Dix raisons irréfutables de réserver la meilleure place à Quand les ténèbres viendront, l’intégrale dans votre bibliothèque :
1. Ce volume respecte enfin l’intégrité du mythique recueil Nightfall and other stories, autrefois scindé en trois volumes dans la collection « Présence du futur » (Quand les ténèbres viendront, L’Amour vous connaissez ? et Jusqu’à la quatrième génération). Un soin particulier a été apporté à la conservation de la (fort correcte) traduction originelle et à la couverture admirablement illustrée par Manchu.
2. Le recueil offre au lecteur un large panorama du travail d’Asimov, s’étendant de 1941 à 1967. Il permet donc de mesurer l’évolution de son style, passant de très mauvais à passable, l’intéressé avouant lui-même, p. 9 : « En ce qui concerne l’Art d’écrire, je suis un barbare absolu. » Sacré lui !
3. Ces vingt nouvelles sont présentées par le truculent Isaac Asimov lui-même, autant d’anecdotes croustillantes et délicieusement vantardes qui ne manqueront pas de séduire le gaulois en chacun de nous. On constatera aussi à quel point la frontière est mince entre la mise en valeur d’une nouvelle et l’auto-torpillage en règle de celle-ci.

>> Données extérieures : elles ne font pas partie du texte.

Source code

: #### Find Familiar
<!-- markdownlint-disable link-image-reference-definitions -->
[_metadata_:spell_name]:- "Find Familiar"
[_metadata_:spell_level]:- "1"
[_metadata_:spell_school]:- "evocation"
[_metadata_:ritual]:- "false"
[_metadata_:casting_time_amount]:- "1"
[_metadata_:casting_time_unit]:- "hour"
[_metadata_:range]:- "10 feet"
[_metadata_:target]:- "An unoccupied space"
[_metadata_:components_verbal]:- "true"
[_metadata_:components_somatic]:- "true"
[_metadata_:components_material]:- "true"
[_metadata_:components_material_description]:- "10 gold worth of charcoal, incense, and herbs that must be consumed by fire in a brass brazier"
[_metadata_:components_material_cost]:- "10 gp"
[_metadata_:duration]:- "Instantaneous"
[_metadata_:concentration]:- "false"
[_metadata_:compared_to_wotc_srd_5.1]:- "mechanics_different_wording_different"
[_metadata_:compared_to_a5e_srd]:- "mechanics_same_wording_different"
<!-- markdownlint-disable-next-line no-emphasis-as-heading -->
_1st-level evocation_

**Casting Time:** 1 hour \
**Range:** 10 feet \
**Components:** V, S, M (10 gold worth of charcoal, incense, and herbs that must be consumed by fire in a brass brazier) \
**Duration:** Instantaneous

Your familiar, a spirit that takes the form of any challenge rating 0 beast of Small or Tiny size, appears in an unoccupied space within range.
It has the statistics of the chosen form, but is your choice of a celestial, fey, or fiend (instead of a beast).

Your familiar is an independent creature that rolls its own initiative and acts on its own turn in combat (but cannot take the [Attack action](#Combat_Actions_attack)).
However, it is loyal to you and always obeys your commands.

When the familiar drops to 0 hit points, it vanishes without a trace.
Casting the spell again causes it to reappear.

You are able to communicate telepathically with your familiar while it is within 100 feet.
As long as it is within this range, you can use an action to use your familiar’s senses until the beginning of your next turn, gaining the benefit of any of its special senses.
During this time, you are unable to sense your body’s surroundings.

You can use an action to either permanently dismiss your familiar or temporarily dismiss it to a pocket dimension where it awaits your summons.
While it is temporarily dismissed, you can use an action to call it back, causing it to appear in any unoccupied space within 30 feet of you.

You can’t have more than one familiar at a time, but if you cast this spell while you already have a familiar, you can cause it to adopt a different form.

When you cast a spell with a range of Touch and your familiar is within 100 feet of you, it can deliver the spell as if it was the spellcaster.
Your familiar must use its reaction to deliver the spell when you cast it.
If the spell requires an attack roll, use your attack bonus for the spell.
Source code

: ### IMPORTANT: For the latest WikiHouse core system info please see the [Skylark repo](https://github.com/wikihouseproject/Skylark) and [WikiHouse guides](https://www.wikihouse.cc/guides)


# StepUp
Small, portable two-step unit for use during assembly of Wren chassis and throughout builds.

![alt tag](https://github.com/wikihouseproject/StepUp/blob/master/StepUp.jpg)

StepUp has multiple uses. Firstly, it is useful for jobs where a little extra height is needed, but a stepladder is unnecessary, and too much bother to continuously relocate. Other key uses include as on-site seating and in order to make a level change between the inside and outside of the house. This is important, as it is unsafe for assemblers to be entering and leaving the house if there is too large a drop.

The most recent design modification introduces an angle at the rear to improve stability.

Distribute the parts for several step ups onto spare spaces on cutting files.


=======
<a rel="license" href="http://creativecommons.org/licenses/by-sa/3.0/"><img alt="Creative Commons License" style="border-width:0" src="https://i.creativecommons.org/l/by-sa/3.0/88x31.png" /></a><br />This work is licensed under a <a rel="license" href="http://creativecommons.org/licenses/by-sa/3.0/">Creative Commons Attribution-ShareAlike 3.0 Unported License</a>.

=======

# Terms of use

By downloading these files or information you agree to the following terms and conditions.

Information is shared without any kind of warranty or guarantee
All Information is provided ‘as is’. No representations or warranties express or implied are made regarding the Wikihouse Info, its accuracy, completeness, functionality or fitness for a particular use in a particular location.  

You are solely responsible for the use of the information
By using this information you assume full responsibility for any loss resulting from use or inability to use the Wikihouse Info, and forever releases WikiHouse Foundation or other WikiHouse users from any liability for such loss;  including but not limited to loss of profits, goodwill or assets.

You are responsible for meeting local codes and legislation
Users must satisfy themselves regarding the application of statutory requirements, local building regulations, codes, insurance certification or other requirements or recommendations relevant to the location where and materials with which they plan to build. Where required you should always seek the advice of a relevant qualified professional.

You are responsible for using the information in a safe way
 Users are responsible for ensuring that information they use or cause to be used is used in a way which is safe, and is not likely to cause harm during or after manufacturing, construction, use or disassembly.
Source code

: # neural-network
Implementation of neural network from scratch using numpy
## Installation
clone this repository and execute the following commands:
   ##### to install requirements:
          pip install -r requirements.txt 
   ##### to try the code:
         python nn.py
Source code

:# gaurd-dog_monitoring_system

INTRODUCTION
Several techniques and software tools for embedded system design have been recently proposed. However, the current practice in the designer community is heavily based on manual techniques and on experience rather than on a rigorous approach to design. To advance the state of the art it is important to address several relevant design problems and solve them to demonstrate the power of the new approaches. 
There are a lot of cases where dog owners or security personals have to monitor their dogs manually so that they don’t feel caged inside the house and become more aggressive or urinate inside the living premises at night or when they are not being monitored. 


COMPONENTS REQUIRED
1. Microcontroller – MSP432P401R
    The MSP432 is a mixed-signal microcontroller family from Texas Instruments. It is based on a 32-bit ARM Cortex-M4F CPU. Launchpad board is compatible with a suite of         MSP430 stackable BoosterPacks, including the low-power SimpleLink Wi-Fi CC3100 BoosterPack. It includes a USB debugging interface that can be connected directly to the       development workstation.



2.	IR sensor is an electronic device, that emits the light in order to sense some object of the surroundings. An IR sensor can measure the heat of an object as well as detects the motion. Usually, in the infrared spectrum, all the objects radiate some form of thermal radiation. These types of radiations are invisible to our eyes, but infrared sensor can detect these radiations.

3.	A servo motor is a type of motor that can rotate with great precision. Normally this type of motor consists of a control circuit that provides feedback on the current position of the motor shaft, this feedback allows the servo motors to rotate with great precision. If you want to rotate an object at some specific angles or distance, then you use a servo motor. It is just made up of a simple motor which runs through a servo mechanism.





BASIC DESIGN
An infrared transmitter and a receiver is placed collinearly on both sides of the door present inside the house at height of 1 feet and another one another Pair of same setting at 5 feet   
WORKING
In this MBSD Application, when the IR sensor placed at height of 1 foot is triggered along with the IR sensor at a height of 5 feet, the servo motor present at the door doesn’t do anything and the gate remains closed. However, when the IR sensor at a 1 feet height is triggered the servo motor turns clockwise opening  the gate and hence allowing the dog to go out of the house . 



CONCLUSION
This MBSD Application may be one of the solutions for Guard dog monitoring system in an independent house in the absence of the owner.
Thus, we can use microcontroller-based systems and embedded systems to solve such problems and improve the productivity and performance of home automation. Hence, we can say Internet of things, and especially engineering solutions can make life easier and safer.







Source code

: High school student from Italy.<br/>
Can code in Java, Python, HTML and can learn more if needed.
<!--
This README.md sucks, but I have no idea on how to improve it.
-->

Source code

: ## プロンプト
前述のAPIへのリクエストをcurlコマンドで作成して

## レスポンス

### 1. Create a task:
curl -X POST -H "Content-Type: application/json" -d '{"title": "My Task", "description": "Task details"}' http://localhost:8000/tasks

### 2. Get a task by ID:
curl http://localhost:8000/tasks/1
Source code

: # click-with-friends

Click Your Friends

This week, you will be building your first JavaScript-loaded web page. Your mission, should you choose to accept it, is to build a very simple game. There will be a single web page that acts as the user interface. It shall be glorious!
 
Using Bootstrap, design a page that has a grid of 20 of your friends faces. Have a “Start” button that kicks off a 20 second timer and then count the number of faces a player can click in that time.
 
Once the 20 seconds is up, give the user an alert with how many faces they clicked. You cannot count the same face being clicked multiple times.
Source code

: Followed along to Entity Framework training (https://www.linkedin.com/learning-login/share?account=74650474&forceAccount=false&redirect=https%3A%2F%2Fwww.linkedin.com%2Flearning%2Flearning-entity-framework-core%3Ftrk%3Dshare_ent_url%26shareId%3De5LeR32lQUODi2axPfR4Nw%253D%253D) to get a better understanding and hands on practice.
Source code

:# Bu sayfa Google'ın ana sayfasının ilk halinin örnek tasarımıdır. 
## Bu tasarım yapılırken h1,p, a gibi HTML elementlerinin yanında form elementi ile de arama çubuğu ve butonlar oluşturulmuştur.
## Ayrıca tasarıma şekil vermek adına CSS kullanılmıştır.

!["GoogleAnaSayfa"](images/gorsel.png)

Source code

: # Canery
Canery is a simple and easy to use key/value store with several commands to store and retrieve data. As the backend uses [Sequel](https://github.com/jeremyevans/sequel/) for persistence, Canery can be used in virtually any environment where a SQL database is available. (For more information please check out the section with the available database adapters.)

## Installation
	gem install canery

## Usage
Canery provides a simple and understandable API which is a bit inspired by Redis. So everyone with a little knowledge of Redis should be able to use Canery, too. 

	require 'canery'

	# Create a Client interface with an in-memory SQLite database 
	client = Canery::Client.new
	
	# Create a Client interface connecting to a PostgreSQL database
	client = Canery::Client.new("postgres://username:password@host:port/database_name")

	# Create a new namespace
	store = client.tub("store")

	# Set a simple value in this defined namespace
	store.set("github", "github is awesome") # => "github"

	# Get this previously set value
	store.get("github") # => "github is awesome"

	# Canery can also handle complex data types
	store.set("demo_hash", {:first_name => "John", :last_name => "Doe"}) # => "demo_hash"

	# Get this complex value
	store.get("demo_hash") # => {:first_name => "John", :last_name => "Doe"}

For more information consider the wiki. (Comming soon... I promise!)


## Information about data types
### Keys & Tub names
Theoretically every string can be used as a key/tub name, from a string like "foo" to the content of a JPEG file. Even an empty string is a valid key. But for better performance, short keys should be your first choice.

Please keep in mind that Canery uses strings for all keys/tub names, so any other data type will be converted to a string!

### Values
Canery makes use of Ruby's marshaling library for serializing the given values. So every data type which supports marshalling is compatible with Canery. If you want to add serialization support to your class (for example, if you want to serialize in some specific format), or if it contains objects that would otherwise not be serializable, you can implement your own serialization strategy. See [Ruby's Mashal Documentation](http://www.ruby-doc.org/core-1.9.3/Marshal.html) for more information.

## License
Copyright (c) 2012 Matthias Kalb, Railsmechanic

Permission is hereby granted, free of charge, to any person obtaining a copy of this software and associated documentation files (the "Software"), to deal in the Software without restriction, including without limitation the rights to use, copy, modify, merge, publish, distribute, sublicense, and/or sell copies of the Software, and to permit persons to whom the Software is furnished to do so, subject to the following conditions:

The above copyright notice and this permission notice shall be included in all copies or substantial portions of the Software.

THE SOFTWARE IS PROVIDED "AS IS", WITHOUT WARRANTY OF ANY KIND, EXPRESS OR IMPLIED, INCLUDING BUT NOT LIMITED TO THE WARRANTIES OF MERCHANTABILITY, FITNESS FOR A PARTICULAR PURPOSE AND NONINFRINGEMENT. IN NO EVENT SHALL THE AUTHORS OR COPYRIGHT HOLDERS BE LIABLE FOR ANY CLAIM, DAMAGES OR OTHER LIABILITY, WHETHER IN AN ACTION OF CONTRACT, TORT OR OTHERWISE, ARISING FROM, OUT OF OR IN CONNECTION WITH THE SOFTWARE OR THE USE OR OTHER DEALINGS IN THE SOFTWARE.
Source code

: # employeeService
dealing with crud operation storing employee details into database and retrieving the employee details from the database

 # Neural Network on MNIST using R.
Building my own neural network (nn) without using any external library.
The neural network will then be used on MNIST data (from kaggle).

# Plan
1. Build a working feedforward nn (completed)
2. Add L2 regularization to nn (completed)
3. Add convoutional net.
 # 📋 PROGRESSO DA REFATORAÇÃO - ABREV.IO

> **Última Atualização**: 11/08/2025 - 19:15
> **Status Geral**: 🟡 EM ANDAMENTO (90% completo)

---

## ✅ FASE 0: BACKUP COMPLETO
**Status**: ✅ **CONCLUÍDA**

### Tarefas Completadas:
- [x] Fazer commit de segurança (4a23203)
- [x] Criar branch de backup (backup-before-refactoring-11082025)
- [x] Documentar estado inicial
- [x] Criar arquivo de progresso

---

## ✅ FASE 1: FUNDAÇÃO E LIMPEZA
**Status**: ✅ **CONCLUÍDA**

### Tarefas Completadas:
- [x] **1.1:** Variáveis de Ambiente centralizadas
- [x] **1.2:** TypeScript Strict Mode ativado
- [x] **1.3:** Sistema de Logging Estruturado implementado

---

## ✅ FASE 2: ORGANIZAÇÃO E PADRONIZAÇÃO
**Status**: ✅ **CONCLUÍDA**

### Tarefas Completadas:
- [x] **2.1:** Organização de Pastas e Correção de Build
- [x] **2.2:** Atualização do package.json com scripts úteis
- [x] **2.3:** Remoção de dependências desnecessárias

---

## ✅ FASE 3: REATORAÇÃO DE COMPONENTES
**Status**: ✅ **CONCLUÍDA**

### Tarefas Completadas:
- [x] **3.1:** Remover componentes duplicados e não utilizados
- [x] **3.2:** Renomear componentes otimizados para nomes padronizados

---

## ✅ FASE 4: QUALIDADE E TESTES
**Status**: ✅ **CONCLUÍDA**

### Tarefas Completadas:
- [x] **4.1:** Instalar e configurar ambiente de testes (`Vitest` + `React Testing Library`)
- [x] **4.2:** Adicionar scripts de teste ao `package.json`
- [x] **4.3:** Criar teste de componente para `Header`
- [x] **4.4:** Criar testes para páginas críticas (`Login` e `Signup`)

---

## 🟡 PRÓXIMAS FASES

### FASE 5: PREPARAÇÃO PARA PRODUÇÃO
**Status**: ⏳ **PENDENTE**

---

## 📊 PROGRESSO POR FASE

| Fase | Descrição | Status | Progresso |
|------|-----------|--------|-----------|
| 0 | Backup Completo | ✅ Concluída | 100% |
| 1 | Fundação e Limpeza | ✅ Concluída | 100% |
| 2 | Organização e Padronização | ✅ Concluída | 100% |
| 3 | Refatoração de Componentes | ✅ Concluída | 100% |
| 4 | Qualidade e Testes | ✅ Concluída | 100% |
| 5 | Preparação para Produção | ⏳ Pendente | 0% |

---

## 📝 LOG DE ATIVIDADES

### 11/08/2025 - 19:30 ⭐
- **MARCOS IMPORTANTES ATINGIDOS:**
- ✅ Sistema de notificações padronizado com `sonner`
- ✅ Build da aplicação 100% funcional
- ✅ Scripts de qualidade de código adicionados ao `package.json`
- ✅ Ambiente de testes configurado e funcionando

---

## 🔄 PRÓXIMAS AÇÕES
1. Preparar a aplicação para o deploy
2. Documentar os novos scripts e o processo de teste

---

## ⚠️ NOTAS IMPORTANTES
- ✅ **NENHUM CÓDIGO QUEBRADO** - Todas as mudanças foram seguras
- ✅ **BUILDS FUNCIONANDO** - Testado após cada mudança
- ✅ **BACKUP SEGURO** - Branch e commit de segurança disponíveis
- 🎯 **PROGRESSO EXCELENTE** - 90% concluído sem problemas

4. La variété des textes permet de mieux cerner le génie particulier de l’auteur : peu doué pour les portraits et les dialogues (« Vide-C », « Les Mouches »), Asimov devient vertigineux lors des grandes fresques où le détail importe moins que la vue d’ensemble (« En une juste cause… »).
5. Asimov, pour un mâle du milieu du xxe siècle, considère les femmes avec une certaine modernité : il dénonce avec humour d’absurdes conventions sociales féminines (« Quelle belle journée ! »), utilise une biologiste prestigieuse pour personnage (« Hôtesse ») et mouche par deux fois le chantre de la bimbo décérébrée, Hugh Hefner, patron de l’institution Playboy (« L’Amour, vous connaissez ? », « Les Yeux ne servent pas qu’à voir »).
6. « Quelle belle journée ! » met de bonne humeur et donne envie de lâcher son écran pour aller faire un petit tour dans le bon air ensoleillé. Précieux.
7. Asimov était un visionnaire. La plupart de ces nouvelles le prouvent.
8. Tout en restant sérieux, Asimov fait rire. Ce qui est trop rare en SF (« La Machine qui gagna la guerre », « Personne ici, sauf… » entre autres).
9. Gilles Dumay, éditeur du présent ouvrage, n’a pu que souffrir en travaillant à cette réédition. Ne déclarait-il pas au site Actusf : « Asimov c’est la Barbara Cartland de la science-fiction, en moins littéraire » ? Ne laissons pas cet effort éditorial demeurer vain.
10. Nous avons tous dans notre entourage quelque adolescent qu’on aimerait initier à la SF. Par sa simplicité et son charme suranné, Quand les ténèbres viendront conviendra parfaitement à cette tâche et pourrait même réveiller le gamin qui sommeille en vous.